§ Aim of the exercise
Examine the entries and show every line in which the word "scripts" is found.

[Stored data]

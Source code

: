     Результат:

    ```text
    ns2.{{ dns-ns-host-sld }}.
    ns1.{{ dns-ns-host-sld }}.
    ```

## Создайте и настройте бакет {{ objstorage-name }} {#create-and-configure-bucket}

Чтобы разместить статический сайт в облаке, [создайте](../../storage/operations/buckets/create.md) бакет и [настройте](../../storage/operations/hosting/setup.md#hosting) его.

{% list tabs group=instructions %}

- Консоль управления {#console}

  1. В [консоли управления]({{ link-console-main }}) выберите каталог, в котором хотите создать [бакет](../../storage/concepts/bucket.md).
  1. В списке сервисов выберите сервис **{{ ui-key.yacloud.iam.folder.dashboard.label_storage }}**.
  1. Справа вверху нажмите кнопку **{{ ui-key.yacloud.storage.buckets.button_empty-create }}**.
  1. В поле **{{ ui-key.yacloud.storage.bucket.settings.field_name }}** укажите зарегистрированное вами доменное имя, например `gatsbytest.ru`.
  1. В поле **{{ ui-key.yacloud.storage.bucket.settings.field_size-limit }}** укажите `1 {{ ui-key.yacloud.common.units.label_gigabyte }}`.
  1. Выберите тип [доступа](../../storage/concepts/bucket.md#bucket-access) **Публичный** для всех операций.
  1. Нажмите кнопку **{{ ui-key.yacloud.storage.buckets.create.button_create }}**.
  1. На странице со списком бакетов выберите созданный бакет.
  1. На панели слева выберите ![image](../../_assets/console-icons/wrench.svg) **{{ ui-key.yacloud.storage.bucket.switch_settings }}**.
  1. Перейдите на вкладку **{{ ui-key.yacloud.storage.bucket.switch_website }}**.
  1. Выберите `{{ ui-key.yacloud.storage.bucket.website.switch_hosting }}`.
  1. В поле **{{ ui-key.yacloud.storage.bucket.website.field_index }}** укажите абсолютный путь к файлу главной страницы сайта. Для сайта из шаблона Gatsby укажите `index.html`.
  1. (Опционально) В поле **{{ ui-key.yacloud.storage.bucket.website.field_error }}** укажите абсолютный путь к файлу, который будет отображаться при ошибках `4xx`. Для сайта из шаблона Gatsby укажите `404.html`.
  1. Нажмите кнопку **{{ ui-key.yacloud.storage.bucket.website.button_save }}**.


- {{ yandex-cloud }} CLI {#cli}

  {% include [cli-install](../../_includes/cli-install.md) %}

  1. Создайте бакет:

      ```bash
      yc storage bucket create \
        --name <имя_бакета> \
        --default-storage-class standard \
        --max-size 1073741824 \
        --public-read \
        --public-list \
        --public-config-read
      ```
...
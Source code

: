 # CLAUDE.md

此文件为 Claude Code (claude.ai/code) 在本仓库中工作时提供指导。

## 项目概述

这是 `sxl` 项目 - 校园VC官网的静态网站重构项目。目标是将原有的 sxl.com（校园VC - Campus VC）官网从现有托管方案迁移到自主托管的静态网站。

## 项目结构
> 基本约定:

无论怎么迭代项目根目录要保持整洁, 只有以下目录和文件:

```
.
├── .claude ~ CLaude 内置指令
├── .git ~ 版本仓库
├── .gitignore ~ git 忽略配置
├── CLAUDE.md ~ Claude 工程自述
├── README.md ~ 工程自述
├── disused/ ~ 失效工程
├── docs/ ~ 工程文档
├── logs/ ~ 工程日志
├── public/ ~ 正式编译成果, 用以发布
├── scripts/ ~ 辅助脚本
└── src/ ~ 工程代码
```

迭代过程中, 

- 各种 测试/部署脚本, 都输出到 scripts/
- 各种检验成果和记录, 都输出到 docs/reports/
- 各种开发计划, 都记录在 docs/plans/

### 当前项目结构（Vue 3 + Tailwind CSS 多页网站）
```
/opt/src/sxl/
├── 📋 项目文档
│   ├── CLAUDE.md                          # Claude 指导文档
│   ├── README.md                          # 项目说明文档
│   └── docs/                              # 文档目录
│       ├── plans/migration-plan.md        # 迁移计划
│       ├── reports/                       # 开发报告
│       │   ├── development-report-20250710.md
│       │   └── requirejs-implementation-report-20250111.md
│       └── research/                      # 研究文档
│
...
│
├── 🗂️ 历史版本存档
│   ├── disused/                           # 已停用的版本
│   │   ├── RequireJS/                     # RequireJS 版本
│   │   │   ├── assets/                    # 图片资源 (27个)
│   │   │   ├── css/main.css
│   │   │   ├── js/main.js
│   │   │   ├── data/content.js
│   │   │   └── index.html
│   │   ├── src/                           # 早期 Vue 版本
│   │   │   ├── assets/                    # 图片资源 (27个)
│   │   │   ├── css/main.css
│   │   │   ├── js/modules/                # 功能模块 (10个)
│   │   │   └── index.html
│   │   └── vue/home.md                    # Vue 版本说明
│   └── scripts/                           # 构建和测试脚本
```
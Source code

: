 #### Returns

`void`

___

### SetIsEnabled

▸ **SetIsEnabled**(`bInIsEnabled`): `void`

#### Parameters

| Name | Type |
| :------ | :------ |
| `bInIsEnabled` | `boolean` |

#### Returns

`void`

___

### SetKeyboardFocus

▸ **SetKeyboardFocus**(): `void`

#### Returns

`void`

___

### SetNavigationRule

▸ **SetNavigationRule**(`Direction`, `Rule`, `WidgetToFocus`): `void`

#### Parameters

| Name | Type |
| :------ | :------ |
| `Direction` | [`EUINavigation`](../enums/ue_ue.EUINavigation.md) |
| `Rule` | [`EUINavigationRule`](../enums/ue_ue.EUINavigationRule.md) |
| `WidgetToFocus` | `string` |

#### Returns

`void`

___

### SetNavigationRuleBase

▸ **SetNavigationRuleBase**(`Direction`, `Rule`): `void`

§ Answer section
├── scripts/ ~ 辅助脚本
- 各种 测试/部署脚本, 都输出到 scripts/
│   └── scripts/                           # 构建和测试脚本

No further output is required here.